As mentioned earlier, there is no well-defined work zone targeted data available and gaining access to work-zone relevant data to train the models has been the main focus of our efforts. This can be achieved in two ways:
- Approach 1: Exploring existing datasets and models trained on them with at least a sub set of the classes we are interested in.
- Approach 2: Collecting our own new data and annotating it.
- Approach 3: Augment the data to generate more data.
Approach 1: Explore Existing Datasets
As part of the early efforts in this project, we tried exploring existing datasets which had some representation for what we considered as “relevant” in the context of work-zones.
They include the following datasets:
- Argoverse 2.0
We explored the Large Vocabulary Instance Segmentation (LVIS) Dataset which is a long tailed dataset with a couple relevant classes to construction zones:
We found 25 relevant classes as mentioned below.
We incorporated LVIS Detection along with COCO Detections already running on static cameras installed at Pittsburgh Intersections and are currently investigating the data. Any time a class from these 25 seemingly relevant classes are detected, we go ahead and sample those video frames to check if there are construction zones.
LVIS has some relevant classes but misses out on two of the most important classes: Construction Workers and Heavy Machines. NuScenes has these two classes and some other construction zone relevant classes. We found 5 classes of relevance and are exploring those.
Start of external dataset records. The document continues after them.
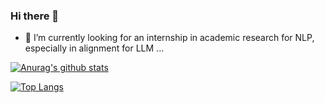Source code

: ### Hi there 👋
- 🤔 I’m currently looking for an internship in academic research for NLP, especially in alignment for LLM ...

[![Anurag's github stats](https://github-readme-stats.vercel.app/api?username=fakerbaby&show_icons=true&theme=tokyonight)](https://github.com/anuraghazra/github-readme-stats)


[![Top Langs](https://github-readme-stats.vercel.app/api/top-langs/?username=fakerbaby&layout=compact)](https://github.com/anuraghazra/github-readme-stats)

<!-- [![Readme Card](https://github-readme-stats.vercel.app/api/pin/?username=fakerbaby&repo=Flare)](https://github.com/anuraghazra/github-readme-stats) -->

<!--
**fakerbaby/fakerbaby** is a ✨ _special_ ✨ repository because its `README.md` (this file) appears on your GitHub profile.

Here are some ideas to get you started:

- 🔭 I’m currently working on ...
- 🌱 I’m currently learning ...
- 👯 I’m looking to collaborate on ...
- 🤔 I’m looking for help with ...
- 💬 Ask me about ...
- 📫 How to reach me: ...
- 😄 Pronouns: ...
- ⚡ Fun fact: ...
-->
We the trained a NuScenes-Construction Object Detector which is trained on only these 5 classes and can help us detect construction zones with better confidence.
We also explored the recently released Argoverse 2.0 – Sensor Dataset for any construction zone relevant classes. We found a couple relevant classes.
This way, we tried training our Faster R-CNN detection network using these datasets to be able to at least identify those image frames with some work-zone relevant classes.
The training and testing pipeline for this approach, looked as follows:
We feed in surveillance videos captured by the cameras at intersections. Sample 120 frames every 10 minutes, perform median subtraction and if we do find difference, we perform detection for COCO and the selected ‘work-zone’ relevant LVIS, NuScenes and ArgoVerse 2.0 classes and then perform further analysis on top of the detection results to finally pick frames that contain work-zone scenes in them.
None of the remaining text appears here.